### Task details
Retype the data exactly, from its first line to the line containing "- 1. call reportMachineFault(..)", including both, and skip any picture.

————————

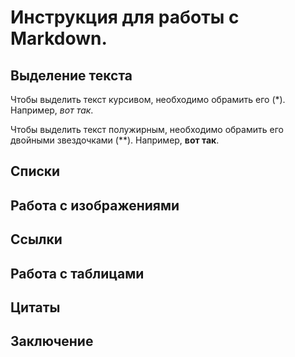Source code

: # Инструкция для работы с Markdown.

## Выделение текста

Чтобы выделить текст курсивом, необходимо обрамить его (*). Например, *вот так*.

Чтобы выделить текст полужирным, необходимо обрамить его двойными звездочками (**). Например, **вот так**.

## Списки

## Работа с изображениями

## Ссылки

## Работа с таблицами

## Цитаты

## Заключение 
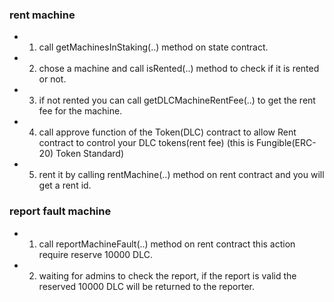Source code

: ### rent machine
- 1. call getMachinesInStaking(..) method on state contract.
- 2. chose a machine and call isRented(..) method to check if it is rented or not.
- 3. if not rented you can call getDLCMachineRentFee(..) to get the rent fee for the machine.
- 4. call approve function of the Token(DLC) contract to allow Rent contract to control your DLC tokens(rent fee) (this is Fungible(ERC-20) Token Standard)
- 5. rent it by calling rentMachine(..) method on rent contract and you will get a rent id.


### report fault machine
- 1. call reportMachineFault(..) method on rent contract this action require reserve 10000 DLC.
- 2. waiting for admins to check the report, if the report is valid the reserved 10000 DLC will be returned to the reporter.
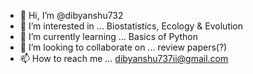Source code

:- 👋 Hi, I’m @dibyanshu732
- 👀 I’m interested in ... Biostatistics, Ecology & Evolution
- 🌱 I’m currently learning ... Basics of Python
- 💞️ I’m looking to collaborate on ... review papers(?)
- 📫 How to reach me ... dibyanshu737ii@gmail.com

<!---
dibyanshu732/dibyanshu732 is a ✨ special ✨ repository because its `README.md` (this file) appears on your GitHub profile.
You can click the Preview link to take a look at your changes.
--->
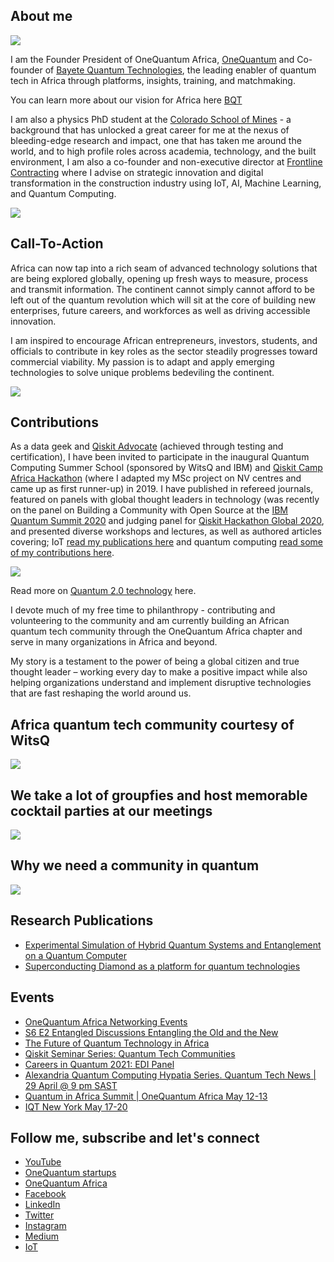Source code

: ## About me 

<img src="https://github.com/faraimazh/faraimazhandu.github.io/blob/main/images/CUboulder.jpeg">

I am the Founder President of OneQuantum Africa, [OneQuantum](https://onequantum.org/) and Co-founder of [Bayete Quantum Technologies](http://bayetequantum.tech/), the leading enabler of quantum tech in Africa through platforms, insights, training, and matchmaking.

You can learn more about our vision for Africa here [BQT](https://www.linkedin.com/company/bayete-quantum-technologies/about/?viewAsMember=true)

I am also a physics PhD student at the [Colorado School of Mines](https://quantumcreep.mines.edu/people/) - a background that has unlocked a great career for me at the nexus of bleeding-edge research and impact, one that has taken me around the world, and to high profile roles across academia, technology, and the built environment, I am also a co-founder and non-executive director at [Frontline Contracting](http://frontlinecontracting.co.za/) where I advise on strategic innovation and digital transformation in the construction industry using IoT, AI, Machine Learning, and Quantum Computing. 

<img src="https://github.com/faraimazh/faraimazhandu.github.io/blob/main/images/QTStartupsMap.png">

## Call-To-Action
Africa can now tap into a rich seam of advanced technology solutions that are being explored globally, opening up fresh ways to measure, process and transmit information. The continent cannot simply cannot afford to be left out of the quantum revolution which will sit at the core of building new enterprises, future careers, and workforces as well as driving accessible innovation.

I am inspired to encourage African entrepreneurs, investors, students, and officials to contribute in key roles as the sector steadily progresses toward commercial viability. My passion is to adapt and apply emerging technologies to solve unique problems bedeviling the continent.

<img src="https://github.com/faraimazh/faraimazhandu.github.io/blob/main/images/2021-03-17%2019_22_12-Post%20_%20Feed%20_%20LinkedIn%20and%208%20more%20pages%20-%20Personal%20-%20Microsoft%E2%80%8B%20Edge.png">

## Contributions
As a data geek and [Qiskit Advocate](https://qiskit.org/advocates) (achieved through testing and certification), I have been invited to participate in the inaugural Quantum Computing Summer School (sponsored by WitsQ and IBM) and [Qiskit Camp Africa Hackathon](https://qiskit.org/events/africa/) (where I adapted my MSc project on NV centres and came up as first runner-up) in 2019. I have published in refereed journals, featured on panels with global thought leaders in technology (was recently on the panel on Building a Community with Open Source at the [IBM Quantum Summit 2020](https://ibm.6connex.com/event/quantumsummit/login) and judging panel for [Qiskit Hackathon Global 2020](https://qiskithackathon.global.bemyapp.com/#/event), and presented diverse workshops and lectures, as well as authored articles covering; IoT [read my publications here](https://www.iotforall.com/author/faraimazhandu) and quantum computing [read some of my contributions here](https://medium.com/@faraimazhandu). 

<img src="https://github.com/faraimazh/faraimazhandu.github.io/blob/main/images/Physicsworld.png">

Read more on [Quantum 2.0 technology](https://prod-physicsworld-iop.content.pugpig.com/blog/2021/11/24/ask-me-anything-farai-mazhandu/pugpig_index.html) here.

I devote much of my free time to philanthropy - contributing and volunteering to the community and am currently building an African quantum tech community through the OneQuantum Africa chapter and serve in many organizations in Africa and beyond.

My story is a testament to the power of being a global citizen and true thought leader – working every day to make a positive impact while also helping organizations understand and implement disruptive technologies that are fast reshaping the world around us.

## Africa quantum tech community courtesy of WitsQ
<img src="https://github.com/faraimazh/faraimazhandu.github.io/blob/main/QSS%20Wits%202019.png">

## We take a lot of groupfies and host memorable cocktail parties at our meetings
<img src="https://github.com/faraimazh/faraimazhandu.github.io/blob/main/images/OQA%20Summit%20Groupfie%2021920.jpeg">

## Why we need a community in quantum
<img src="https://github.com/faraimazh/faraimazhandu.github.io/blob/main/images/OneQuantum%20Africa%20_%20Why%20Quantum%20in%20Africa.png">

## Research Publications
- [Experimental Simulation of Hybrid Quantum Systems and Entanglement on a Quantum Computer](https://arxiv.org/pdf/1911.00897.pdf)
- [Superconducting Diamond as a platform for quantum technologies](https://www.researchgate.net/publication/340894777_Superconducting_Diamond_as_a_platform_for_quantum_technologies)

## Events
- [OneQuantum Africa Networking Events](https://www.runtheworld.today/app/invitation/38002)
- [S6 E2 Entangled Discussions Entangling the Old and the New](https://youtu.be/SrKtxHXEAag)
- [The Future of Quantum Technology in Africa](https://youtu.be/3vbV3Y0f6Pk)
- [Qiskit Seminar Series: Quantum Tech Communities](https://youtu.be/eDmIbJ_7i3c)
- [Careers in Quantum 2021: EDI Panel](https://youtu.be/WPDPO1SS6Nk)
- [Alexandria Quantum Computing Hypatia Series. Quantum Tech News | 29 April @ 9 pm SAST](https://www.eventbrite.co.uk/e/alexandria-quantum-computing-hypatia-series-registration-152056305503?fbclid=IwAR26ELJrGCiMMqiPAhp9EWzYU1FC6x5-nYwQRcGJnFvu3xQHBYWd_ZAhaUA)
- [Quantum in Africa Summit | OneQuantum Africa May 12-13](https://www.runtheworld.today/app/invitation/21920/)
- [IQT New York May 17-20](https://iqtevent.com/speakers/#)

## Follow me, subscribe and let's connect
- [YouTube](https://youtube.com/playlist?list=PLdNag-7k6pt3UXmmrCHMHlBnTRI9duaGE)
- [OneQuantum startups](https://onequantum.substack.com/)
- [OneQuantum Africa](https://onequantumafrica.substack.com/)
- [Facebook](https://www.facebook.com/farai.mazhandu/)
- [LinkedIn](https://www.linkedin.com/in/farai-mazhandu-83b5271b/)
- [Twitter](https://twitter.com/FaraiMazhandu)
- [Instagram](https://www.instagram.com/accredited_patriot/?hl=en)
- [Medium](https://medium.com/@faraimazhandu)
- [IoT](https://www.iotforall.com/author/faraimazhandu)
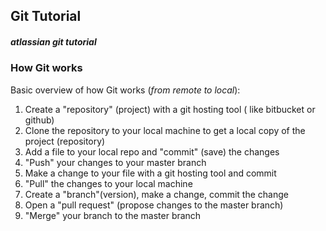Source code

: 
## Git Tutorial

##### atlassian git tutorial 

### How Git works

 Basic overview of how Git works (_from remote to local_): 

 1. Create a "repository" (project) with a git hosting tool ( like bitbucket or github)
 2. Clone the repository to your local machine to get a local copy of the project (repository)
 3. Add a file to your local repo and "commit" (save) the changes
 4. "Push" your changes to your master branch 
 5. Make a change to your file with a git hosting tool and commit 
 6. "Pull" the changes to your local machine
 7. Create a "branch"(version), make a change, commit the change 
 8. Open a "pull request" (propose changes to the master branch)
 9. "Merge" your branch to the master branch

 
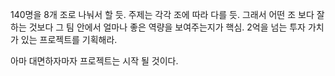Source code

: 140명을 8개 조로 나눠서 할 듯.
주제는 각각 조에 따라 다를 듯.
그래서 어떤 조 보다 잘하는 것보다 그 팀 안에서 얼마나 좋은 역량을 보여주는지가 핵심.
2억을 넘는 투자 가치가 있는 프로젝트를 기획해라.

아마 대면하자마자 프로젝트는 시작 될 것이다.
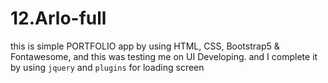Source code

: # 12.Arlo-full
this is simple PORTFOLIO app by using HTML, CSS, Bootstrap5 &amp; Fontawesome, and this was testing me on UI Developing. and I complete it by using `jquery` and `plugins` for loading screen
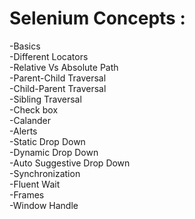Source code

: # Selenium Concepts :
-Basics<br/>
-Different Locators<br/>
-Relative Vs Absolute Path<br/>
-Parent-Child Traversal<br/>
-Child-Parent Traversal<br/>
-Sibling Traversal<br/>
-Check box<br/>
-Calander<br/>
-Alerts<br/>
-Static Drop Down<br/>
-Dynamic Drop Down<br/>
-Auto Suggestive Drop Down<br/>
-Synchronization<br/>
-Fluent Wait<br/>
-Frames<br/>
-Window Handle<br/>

————————

### The answer
Source code

: # Инструкция для работы с Markdown.

## Выделение текста

Чтобы выделить текст курсивом, необходимо обрамить его (*). Например, *вот так*.

Чтобы выделить текст полужирным, необходимо обрамить его двойными звездочками (**). Например, **вот так**.

## Списки

## Работа с изображениями

## Ссылки

## Работа с таблицами

## Цитаты

## Заключение 
Source code

: ### rent machine
- 1. call getMachinesInStaking(..) method on state contract.
- 2. chose a machine and call isRented(..) method to check if it is rented or not.
- 3. if not rented you can call getDLCMachineRentFee(..) to get the rent fee for the machine.
- 4. call approve function of the Token(DLC) contract to allow Rent contract to control your DLC tokens(rent fee) (this is Fungible(ERC-20) Token Standard)
- 5. rent it by calling rentMachine(..) method on rent contract and you will get a rent id.


### report fault machine
- 1. call reportMachineFault(..) method on rent contract this action require reserve 10000 DLC.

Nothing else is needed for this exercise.